» **Task**
From the first line of the records below through the line with "fix(match): Added normalize", output each line exactly; skip the pictures.

Plain-text document sources:
++++++++++

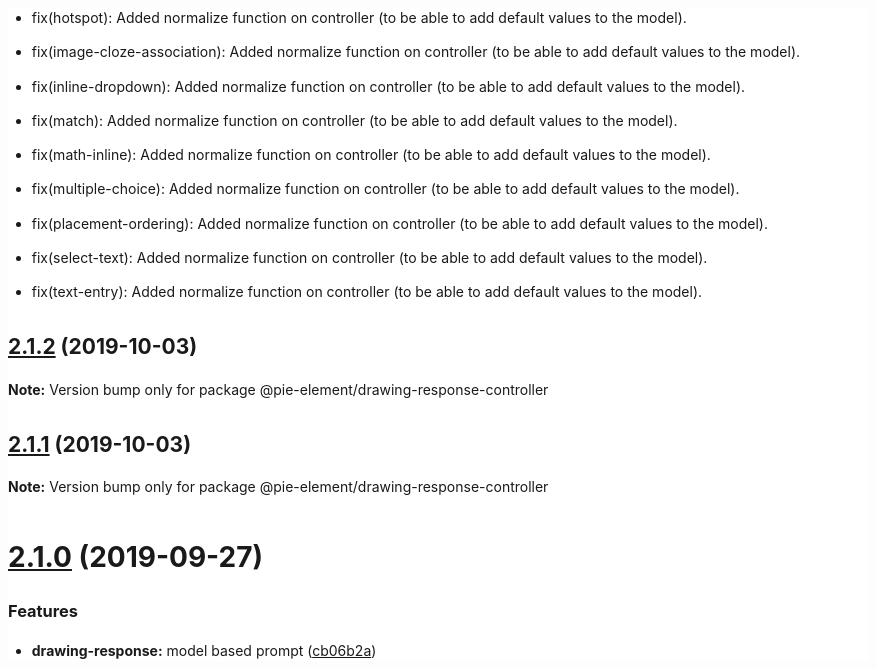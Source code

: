 * fix(hotspot): Added normalize function on controller (to be able to add default values to the model).

* fix(image-cloze-association): Added normalize function on controller (to be able to add default values to the model).

* fix(inline-dropdown): Added normalize function on controller (to be able to add default values to the model).

* fix(match): Added normalize function on controller (to be able to add default values to the model).

* fix(math-inline): Added normalize function on controller (to be able to add default values to the model).

* fix(multiple-choice): Added normalize function on controller (to be able to add default values to the model).

* fix(placement-ordering): Added normalize function on controller (to be able to add default values to the model).

* fix(select-text): Added normalize function on controller (to be able to add default values to the model).

* fix(text-entry): Added normalize function on controller (to be able to add default values to the model).





## [2.1.2](https://github.com/pie-framework/pie-elements/compare/@pie-element/drawing-response-controller@2.1.1...@pie-element/drawing-response-controller@2.1.2) (2019-10-03)

**Note:** Version bump only for package @pie-element/drawing-response-controller





## [2.1.1](https://github.com/pie-framework/pie-elements/compare/@pie-element/drawing-response-controller@2.1.0...@pie-element/drawing-response-controller@2.1.1) (2019-10-03)

**Note:** Version bump only for package @pie-element/drawing-response-controller





# [2.1.0](https://github.com/pie-framework/pie-elements/compare/@pie-element/drawing-response-controller@2.0.1...@pie-element/drawing-response-controller@2.1.0) (2019-09-27)


### Features

* **drawing-response:** model based prompt ([cb06b2a](https://github.com/pie-framework/pie-elements/commit/cb06b2a))
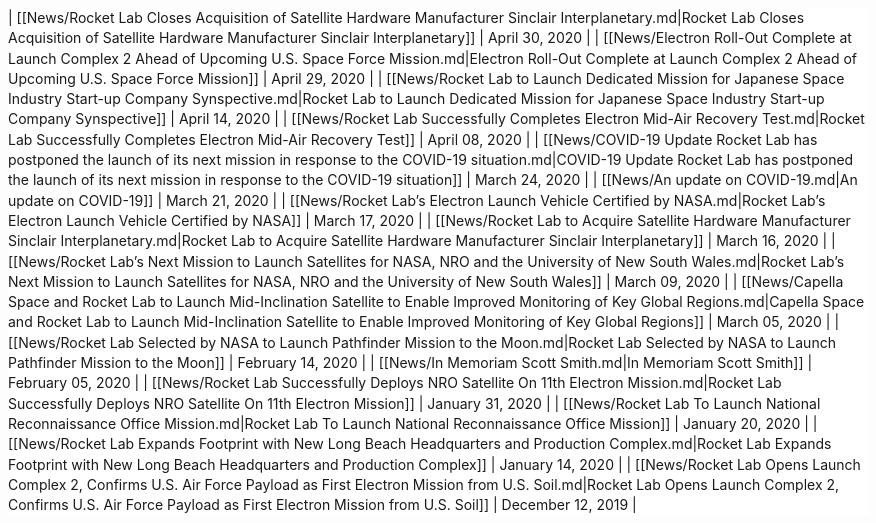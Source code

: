 | [[News/Rocket Lab Closes Acquisition of Satellite Hardware Manufacturer Sinclair Interplanetary.md\|Rocket Lab Closes Acquisition of Satellite Hardware Manufacturer Sinclair Interplanetary]]                                                                                                                                             | April 30, 2020     |
| [[News/Electron Roll-Out Complete at Launch Complex 2 Ahead of Upcoming U.S. Space Force Mission.md\|Electron Roll-Out Complete at Launch Complex 2 Ahead of Upcoming U.S. Space Force Mission]]                                                                                                                                           | April 29, 2020     |
| [[News/Rocket Lab to Launch Dedicated Mission for Japanese Space Industry Start-up Company Synspective.md\|Rocket Lab to Launch Dedicated Mission for Japanese Space Industry Start-up Company Synspective]]                                                                                                                               | April 14, 2020     |
| [[News/Rocket Lab Successfully Completes Electron Mid-Air Recovery Test.md\|Rocket Lab Successfully Completes Electron Mid-Air Recovery Test]]                                                                                                                                                                                             | April 08, 2020     |
| [[News/COVID-19 Update Rocket Lab has postponed the launch of its next mission in response to the COVID-19 situation.md\|COVID-19 Update Rocket Lab has postponed the launch of its next mission in response to the COVID-19 situation]]                                                                                                   | March 24, 2020     |
| [[News/An update on COVID-19.md\|An update on COVID-19]]                                                                                                                                                                                                                                                                                   | March 21, 2020     |
| [[News/Rocket Lab’s Electron Launch Vehicle Certified by NASA.md\|Rocket Lab’s Electron Launch Vehicle Certified by NASA]]                                                                                                                                                                                                                 | March 17, 2020     |
| [[News/Rocket Lab to Acquire Satellite Hardware Manufacturer Sinclair Interplanetary.md\|Rocket Lab to Acquire Satellite Hardware Manufacturer Sinclair Interplanetary]]                                                                                                                                                                   | March 16, 2020     |
| [[News/Rocket Lab’s Next Mission to Launch Satellites for NASA, NRO and the University of New South Wales.md\|Rocket Lab’s Next Mission to Launch Satellites for NASA, NRO and the University of New South Wales]]                                                                                                                         | March 09, 2020     |
| [[News/Capella Space and Rocket Lab to Launch Mid-Inclination Satellite to Enable Improved Monitoring of Key Global Regions.md\|Capella Space and Rocket Lab to Launch Mid-Inclination Satellite to Enable Improved Monitoring of Key Global Regions]]                                                                                     | March 05, 2020     |
| [[News/Rocket Lab Selected by NASA to Launch Pathfinder Mission to the Moon.md\|Rocket Lab Selected by NASA to Launch Pathfinder Mission to the Moon]]                                                                                                                                                                                     | February 14, 2020  |
| [[News/In Memoriam Scott Smith.md\|In Memoriam Scott Smith]]                                                                                                                                                                                                                                                                               | February 05, 2020  |
| [[News/Rocket Lab Successfully Deploys NRO Satellite On 11th Electron Mission.md\|Rocket Lab Successfully Deploys NRO Satellite On 11th Electron Mission]]                                                                                                                                                                                 | January 31, 2020   |
| [[News/Rocket Lab To Launch National Reconnaissance Office Mission.md\|Rocket Lab To Launch National Reconnaissance Office Mission]]                                                                                                                                                                                                       | January 20, 2020   |
| [[News/Rocket Lab Expands Footprint with New Long Beach Headquarters and Production Complex.md\|Rocket Lab Expands Footprint with New Long Beach Headquarters and Production Complex]]                                                                                                                                                     | January 14, 2020   |
| [[News/Rocket Lab Opens Launch Complex 2, Confirms U.S. Air Force Payload as First Electron Mission from U.S. Soil.md\|Rocket Lab Opens Launch Complex 2, Confirms U.S. Air Force Payload as First Electron Mission from U.S. Soil]]                                                                                                       | December 12, 2019  |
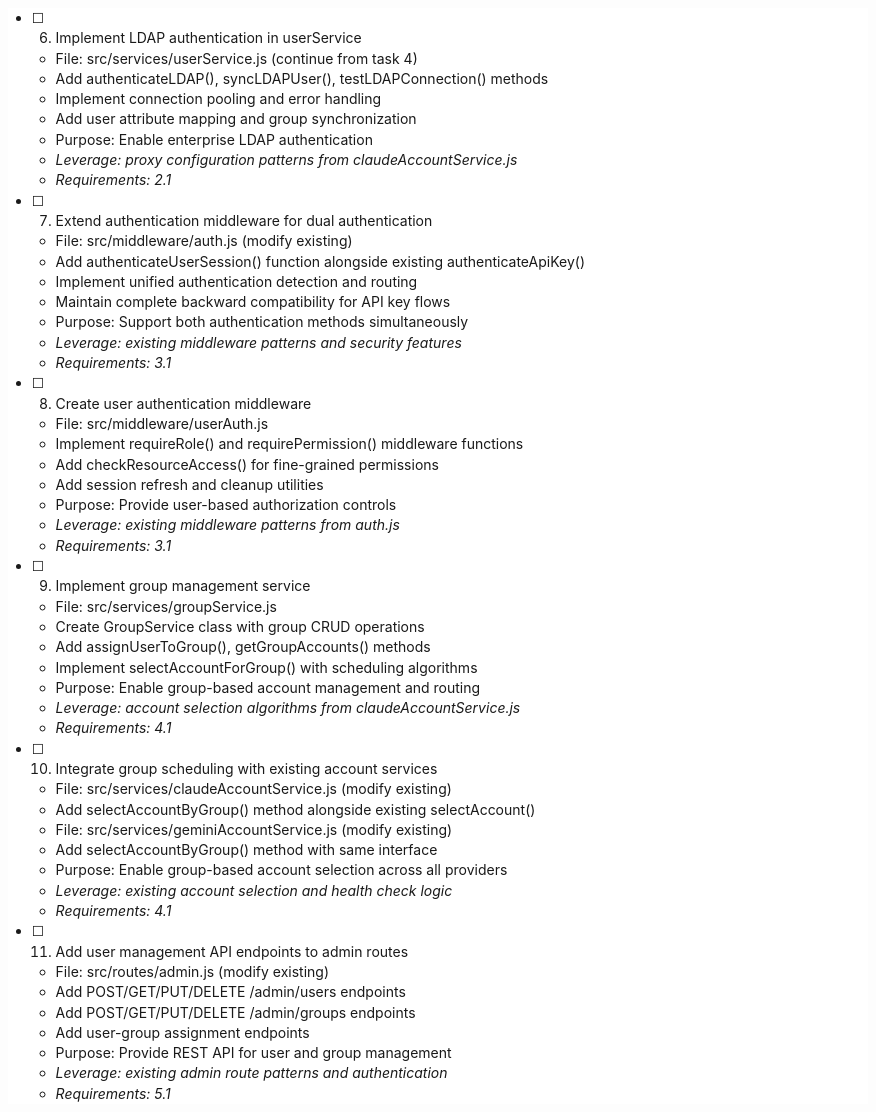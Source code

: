 - [ ] 6. Implement LDAP authentication in userService
  - File: src/services/userService.js (continue from task 4)
  - Add authenticateLDAP(), syncLDAPUser(), testLDAPConnection() methods
  - Implement connection pooling and error handling
  - Add user attribute mapping and group synchronization
  - Purpose: Enable enterprise LDAP authentication
  - _Leverage: proxy configuration patterns from claudeAccountService.js_
  - _Requirements: 2.1_

- [ ] 7. Extend authentication middleware for dual authentication
  - File: src/middleware/auth.js (modify existing)
  - Add authenticateUserSession() function alongside existing authenticateApiKey()
  - Implement unified authentication detection and routing
  - Maintain complete backward compatibility for API key flows
  - Purpose: Support both authentication methods simultaneously  
  - _Leverage: existing middleware patterns and security features_
  - _Requirements: 3.1_

- [ ] 8. Create user authentication middleware
  - File: src/middleware/userAuth.js
  - Implement requireRole() and requirePermission() middleware functions
  - Add checkResourceAccess() for fine-grained permissions
  - Add session refresh and cleanup utilities
  - Purpose: Provide user-based authorization controls
  - _Leverage: existing middleware patterns from auth.js_
  - _Requirements: 3.1_

- [ ] 9. Implement group management service
  - File: src/services/groupService.js  
  - Create GroupService class with group CRUD operations
  - Add assignUserToGroup(), getGroupAccounts() methods
  - Implement selectAccountForGroup() with scheduling algorithms
  - Purpose: Enable group-based account management and routing
  - _Leverage: account selection algorithms from claudeAccountService.js_
  - _Requirements: 4.1_

- [ ] 10. Integrate group scheduling with existing account services
  - File: src/services/claudeAccountService.js (modify existing)
  - Add selectAccountByGroup() method alongside existing selectAccount()
  - File: src/services/geminiAccountService.js (modify existing)  
  - Add selectAccountByGroup() method with same interface
  - Purpose: Enable group-based account selection across all providers
  - _Leverage: existing account selection and health check logic_
  - _Requirements: 4.1_

- [ ] 11. Add user management API endpoints to admin routes
  - File: src/routes/admin.js (modify existing)
  - Add POST/GET/PUT/DELETE /admin/users endpoints
  - Add POST/GET/PUT/DELETE /admin/groups endpoints
  - Add user-group assignment endpoints
  - Purpose: Provide REST API for user and group management
  - _Leverage: existing admin route patterns and authentication_
  - _Requirements: 5.1_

++++++++++

» **Solution for this task**
Source code

: * fix(hotspot): Added normalize function on controller (to be able to add default values to the model).

* fix(image-cloze-association): Added normalize function on controller (to be able to add default values to the model).

* fix(inline-dropdown): Added normalize function on controller (to be able to add default values to the model).

* fix(match): Added normalize function on controller (to be able to add default values to the model).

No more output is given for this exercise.